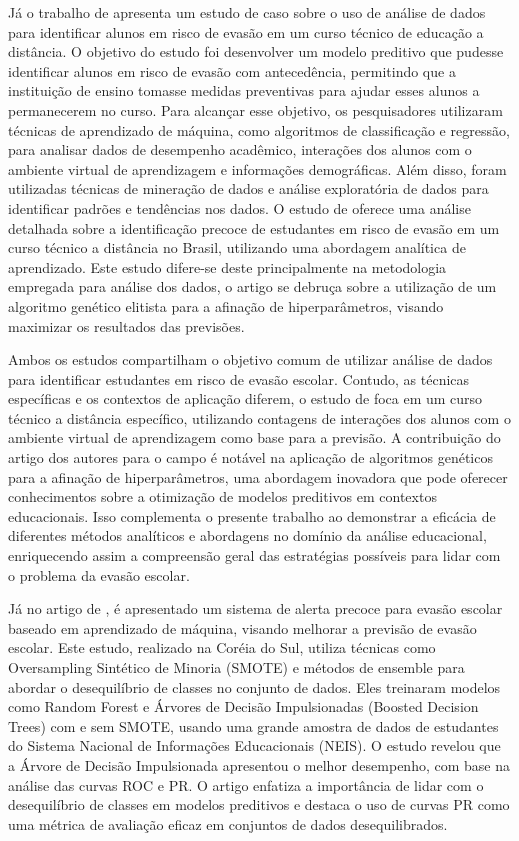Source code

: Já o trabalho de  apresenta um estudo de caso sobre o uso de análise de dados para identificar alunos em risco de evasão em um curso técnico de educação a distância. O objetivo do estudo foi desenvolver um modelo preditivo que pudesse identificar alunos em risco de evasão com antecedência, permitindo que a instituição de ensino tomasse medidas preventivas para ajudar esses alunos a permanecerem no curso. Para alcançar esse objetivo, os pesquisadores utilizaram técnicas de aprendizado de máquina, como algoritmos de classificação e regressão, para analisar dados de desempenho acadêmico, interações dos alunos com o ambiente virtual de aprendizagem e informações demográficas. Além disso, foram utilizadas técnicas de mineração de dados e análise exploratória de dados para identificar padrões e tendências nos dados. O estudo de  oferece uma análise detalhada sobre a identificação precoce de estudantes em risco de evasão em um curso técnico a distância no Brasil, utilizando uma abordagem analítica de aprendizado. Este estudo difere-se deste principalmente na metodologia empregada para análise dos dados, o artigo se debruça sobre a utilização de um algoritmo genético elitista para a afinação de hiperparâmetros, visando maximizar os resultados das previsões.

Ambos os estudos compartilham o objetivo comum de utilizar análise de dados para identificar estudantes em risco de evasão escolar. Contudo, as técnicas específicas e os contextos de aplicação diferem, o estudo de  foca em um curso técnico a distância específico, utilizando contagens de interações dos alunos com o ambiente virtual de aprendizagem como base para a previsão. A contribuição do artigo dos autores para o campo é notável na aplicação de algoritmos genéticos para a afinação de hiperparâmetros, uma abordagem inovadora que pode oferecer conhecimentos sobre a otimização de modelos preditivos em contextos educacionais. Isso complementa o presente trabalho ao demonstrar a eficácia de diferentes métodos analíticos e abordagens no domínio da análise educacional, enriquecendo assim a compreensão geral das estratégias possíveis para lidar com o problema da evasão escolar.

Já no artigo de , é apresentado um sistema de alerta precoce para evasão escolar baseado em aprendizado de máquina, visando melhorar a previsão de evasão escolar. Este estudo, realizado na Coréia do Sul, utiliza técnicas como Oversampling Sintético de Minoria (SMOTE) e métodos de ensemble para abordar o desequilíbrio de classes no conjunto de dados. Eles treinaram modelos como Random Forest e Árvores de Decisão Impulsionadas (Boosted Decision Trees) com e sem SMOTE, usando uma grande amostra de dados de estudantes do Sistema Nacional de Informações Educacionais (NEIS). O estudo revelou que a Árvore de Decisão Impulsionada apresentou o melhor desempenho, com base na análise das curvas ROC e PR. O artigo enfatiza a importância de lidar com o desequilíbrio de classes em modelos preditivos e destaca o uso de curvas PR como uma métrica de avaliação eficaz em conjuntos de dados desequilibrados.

######

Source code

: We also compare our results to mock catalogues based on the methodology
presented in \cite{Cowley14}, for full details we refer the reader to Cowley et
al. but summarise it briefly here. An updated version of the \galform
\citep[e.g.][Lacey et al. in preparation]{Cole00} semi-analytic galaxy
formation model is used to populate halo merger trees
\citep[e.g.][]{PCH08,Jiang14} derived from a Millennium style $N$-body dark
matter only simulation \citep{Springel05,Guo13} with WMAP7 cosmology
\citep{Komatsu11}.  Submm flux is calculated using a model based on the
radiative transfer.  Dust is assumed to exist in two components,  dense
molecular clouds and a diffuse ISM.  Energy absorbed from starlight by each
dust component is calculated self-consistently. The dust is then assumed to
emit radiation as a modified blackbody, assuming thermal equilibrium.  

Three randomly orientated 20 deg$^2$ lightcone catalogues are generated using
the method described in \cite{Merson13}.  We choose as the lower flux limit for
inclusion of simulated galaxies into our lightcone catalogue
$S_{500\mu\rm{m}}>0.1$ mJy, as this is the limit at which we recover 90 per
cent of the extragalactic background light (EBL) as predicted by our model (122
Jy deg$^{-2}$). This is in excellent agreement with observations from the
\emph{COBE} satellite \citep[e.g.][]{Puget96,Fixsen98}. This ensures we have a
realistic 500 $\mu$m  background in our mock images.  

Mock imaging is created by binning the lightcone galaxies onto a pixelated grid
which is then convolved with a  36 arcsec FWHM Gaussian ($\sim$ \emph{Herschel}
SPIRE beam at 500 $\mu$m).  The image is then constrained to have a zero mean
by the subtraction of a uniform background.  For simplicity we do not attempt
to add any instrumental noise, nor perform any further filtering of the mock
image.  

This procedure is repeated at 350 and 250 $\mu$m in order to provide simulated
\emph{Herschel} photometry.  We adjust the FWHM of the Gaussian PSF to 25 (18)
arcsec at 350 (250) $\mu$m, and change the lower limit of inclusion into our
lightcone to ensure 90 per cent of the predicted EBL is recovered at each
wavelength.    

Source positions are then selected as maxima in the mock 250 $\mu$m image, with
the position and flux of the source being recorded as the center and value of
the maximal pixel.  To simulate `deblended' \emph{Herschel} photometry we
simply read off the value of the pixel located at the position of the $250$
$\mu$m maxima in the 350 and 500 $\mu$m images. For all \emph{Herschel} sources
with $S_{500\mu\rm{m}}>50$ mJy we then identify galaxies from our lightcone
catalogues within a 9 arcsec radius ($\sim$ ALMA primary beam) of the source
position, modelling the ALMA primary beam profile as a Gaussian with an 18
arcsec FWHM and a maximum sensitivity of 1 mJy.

######

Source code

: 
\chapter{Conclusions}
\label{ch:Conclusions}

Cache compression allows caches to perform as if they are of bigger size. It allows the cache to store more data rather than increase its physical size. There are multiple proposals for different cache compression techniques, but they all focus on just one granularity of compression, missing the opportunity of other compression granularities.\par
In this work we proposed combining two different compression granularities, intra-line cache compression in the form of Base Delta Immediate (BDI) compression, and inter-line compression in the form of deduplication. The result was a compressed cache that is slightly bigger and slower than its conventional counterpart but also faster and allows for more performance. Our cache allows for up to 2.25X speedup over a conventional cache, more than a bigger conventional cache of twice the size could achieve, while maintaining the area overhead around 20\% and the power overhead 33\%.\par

######

# [TRY IT]
Answer with one number, namely how many lines in the records contain the string "galaxies".

# [TASK RESPONSE]
3